→ Task input:
##########

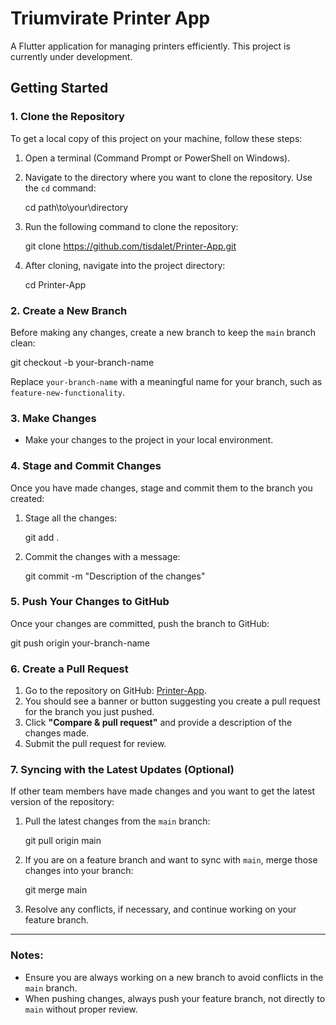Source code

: # Triumvirate Printer App

A Flutter application for managing printers efficiently. This project is currently under development.

## Getting Started

### 1. Clone the Repository

To get a local copy of this project on your machine, follow these steps:

1. Open a terminal (Command Prompt or PowerShell on Windows).
2. Navigate to the directory where you want to clone the repository. Use the `cd` command:

   cd path\to\your\directory

3. Run the following command to clone the repository:

   git clone https://github.com/tisdalet/Printer-App.git

4. After cloning, navigate into the project directory:

   cd Printer-App

### 2. Create a New Branch

Before making any changes, create a new branch to keep the `main` branch clean:

git checkout -b your-branch-name

Replace `your-branch-name` with a meaningful name for your branch, such as `feature-new-functionality`.

### 3. Make Changes

- Make your changes to the project in your local environment.

### 4. Stage and Commit Changes

Once you have made changes, stage and commit them to the branch you created:

1. Stage all the changes:

   git add .

2. Commit the changes with a message:

   git commit -m "Description of the changes"

### 5. Push Your Changes to GitHub

Once your changes are committed, push the branch to GitHub:

git push origin your-branch-name

### 6. Create a Pull Request

1. Go to the repository on GitHub: [Printer-App](https://github.com/tisdalet/Printer-App).
2. You should see a banner or button suggesting you create a pull request for the branch you just pushed.
3. Click **"Compare & pull request"** and provide a description of the changes made.
4. Submit the pull request for review.

### 7. Syncing with the Latest Updates (Optional)

If other team members have made changes and you want to get the latest version of the repository:

1. Pull the latest changes from the `main` branch:

   git pull origin main

2. If you are on a feature branch and want to sync with `main`, merge those changes into your branch:

   git merge main

3. Resolve any conflicts, if necessary, and continue working on your feature branch.

---

### Notes:
- Ensure you are always working on a new branch to avoid conflicts in the `main` branch.
- When pushing changes, always push your feature branch, not directly to `main` without proper review.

##########

→ Work instructions:
An unchanged copy of the data, images excluded, is all that should be given.

→ Exercise response:
Source code

: # Triumvirate Printer App

A Flutter application for managing printers efficiently. This project is currently under development.

## Getting Started

### 1. Clone the Repository

To get a local copy of this project on your machine, follow these steps:

1. Open a terminal (Command Prompt or PowerShell on Windows).
2. Navigate to the directory where you want to clone the repository. Use the `cd` command:

   cd path\to\your\directory

3. Run the following command to clone the repository:

   git clone https://github.com/tisdalet/Printer-App.git

4. After cloning, navigate into the project directory:

   cd Printer-App

### 2. Create a New Branch

Before making any changes, create a new branch to keep the `main` branch clean:

git checkout -b your-branch-name

Replace `your-branch-name` with a meaningful name for your branch, such as `feature-new-functionality`.

### 3. Make Changes

- Make your changes to the project in your local environment.

### 4. Stage and Commit Changes

Once you have made changes, stage and commit them to the branch you created:

1. Stage all the changes:

   git add .

2. Commit the changes with a message:

   git commit -m "Description of the changes"

### 5. Push Your Changes to GitHub

Once your changes are committed, push the branch to GitHub:

git push origin your-branch-name

### 6. Create a Pull Request

1. Go to the repository on GitHub: [Printer-App](https://github.com/tisdalet/Printer-App).
2. You should see a banner or button suggesting you create a pull request for the branch you just pushed.
3. Click **"Compare & pull request"** and provide a description of the changes made.
4. Submit the pull request for review.

### 7. Syncing with the Latest Updates (Optional)

If other team members have made changes and you want to get the latest version of the repository:

1. Pull the latest changes from the `main` branch:

   git pull origin main

2. If you are on a feature branch and want to sync with `main`, merge those changes into your branch:

   git merge main

3. Resolve any conflicts, if necessary, and continue working on your feature branch.

---

### Notes:
- Ensure you are always working on a new branch to avoid conflicts in the `main` branch.
- When pushing changes, always push your feature branch, not directly to `main` without proper review.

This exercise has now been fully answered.